Además, la lista de ingredientes impresa en la caja se muestra tan ambigua y disyuntiva que uno ignora lo que digiere. A saber: “Harina de trigo, agua, azúcar refino, pasas o frutas confitadas o frutos secos, mantequilla sin sal u oleomargarina, leche o sustituto de leche, polvo de hornear (maicena, gasificantes: pirofosfato ácido de sodio o ácido tartárico y bicarbonato de sodio, antiglutinante: carbonato de calcio), sal común y aroma.”
***
Las de la señora que iba a la Unidad, dicho sea, no contenían pasas. Ni rocas saladas. Eran buenas, buenas por la forma en que salvan a un soldado hambriento, y buenas en atributos. Igual de delicada al paladar, dulce sin empalagar, corteza fina cuidadosamente horneada.
La señora venía sobre las seis de la tarde y comprábamos. El teniente y los sargentos nos dejaban. Las gaceñigas olían rico y en un edificio lleno de hombres que invierten el día entre los matorrales, la marcha y el ejercicio físico, cualquier olor rico es recibido como la novia que se extraña, como el del almuerzo que traían los padres a las visitas familiares.
La noche en que íbamos por la cuneta, teníamos prohibido traer comida alguna. Pero Elier y yo desatendimos las órdenes y fuimos donde la señora.

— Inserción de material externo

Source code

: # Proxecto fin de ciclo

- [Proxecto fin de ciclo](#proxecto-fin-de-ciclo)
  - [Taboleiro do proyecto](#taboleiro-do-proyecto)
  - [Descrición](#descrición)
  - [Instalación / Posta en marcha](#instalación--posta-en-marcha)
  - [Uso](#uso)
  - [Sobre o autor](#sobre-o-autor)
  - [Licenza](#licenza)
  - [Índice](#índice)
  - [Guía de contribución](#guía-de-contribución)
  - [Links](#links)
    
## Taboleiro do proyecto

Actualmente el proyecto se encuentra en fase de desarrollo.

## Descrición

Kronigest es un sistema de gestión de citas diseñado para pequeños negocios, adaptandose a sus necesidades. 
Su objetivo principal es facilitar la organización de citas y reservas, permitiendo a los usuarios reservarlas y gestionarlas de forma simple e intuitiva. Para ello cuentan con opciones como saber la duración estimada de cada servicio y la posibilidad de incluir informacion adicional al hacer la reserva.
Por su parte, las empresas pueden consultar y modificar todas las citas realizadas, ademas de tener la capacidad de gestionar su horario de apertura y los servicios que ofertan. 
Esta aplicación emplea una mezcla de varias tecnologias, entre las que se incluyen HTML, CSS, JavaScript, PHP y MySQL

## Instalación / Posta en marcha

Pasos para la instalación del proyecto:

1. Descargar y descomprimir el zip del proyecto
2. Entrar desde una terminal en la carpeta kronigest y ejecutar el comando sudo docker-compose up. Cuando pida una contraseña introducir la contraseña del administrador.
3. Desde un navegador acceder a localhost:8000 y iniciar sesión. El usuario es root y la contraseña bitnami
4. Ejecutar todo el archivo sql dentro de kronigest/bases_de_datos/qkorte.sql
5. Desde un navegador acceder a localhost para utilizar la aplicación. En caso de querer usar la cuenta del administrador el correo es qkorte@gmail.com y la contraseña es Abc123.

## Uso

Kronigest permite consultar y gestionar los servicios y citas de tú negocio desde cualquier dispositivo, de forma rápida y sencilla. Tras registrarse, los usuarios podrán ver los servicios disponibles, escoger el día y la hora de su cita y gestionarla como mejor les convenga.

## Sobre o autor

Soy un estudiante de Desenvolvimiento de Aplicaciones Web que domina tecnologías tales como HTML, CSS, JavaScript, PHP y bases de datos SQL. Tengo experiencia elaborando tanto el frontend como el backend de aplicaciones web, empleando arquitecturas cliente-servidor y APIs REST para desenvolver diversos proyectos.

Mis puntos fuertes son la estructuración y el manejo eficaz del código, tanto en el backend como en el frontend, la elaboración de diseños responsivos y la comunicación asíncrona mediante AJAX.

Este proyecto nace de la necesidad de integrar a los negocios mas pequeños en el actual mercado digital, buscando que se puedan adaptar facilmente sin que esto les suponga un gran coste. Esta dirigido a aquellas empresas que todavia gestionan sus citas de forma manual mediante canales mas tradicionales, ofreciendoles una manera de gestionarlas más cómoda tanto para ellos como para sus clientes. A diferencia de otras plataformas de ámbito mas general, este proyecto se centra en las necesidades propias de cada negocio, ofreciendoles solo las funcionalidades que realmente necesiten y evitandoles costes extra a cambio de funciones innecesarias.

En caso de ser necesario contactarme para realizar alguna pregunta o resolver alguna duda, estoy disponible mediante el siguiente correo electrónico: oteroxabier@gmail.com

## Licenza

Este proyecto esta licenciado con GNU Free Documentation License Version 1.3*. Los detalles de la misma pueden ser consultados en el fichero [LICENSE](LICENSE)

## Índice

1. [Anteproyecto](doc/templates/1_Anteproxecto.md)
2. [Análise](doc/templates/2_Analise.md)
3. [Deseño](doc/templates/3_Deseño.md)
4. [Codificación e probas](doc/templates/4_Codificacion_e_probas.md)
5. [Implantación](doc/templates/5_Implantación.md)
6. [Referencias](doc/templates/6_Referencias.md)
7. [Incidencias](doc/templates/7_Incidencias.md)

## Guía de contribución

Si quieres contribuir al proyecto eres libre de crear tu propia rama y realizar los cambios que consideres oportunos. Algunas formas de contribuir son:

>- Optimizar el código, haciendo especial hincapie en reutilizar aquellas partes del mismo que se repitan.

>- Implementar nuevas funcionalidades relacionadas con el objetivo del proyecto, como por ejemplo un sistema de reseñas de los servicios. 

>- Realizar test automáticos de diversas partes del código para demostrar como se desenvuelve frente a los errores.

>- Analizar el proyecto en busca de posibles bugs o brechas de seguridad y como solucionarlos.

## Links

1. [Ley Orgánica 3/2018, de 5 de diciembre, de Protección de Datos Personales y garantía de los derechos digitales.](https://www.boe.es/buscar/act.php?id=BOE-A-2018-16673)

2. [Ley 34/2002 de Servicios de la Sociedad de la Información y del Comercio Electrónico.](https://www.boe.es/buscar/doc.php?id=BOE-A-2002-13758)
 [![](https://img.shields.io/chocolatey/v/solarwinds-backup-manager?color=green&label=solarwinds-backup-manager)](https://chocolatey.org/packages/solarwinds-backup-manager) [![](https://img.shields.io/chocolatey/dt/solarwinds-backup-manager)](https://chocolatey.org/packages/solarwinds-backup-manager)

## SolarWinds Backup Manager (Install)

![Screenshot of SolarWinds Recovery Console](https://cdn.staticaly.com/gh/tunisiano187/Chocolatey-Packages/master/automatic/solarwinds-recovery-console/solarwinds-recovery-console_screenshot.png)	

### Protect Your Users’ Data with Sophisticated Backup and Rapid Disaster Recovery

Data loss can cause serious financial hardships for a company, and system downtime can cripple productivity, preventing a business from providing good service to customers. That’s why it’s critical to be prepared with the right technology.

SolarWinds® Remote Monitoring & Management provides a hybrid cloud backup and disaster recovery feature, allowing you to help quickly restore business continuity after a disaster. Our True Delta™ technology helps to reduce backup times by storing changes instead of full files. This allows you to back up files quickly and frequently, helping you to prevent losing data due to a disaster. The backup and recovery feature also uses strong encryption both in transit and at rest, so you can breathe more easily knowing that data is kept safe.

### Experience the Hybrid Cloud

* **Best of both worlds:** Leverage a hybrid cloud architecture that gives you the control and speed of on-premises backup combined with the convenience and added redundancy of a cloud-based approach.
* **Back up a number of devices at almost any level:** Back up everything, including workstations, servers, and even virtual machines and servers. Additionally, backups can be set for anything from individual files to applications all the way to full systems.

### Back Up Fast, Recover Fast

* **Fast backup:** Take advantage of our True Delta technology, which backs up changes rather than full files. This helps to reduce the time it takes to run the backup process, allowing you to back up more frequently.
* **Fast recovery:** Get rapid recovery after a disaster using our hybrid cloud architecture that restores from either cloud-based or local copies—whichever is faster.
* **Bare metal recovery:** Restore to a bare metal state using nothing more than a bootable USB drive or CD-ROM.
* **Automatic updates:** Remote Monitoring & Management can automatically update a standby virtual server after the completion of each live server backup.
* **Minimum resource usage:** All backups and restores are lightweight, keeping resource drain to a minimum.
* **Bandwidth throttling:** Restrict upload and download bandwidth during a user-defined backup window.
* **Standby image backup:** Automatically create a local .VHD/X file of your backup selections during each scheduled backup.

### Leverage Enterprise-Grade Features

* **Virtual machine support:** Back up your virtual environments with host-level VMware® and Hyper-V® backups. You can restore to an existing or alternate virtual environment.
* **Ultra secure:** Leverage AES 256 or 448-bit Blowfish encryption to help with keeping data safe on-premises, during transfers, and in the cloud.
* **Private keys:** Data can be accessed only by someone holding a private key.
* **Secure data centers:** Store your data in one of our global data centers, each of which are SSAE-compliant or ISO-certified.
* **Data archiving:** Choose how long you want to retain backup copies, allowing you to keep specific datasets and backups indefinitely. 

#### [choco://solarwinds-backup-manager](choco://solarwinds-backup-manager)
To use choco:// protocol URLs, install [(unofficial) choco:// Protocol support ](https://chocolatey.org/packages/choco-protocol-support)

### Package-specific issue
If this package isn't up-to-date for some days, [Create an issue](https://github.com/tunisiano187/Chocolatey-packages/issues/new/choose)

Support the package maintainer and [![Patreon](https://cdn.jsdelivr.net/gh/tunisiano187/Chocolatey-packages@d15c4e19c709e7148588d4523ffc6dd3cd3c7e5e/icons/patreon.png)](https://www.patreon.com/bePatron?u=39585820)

Cada rato el teniente mandaba a avanzar y los soldaditos bordeaban la carretera. Cuando tuve a Elier a tiro, le lancé una roca diminuta. La roca diminuta golpeó de refilón el hombro de Elier. Me sentía débil y estimé que si Elier me enfrentaba, de seguro me pulverizaría.
El teniente no iba a tolerar ni una riña en la tropa; era mi garantía de salvación. Siquiera aguantó que saludáramos a una guagua con turistas extranjeros. Entonces dijo que hubieran podido sacarnos una fotografía, hacer un montaje y ponernos así, vestidos de guardias, con un pene en la boca.
No se andaba con medias tintas. El Servicio Militar no lo permitía. La vez que nos quejamos con el jefe del departamento político porque el refresco del desayuno tenía gusanos, él nos respondió que el ejército era duro, sin gimoteos, sin complacencias por la comida.
Elier no advirtió que el teniente lo miraba sacando la gaceñiga de la mochila. Le ordenó entregársela al instante. Estaba completa, integérrima. Pude distinguir, en la oscuridad casi plena, que el teniente la olisqueaba antes de cada pequeña mordida. Quedaban unos diez kilómetros.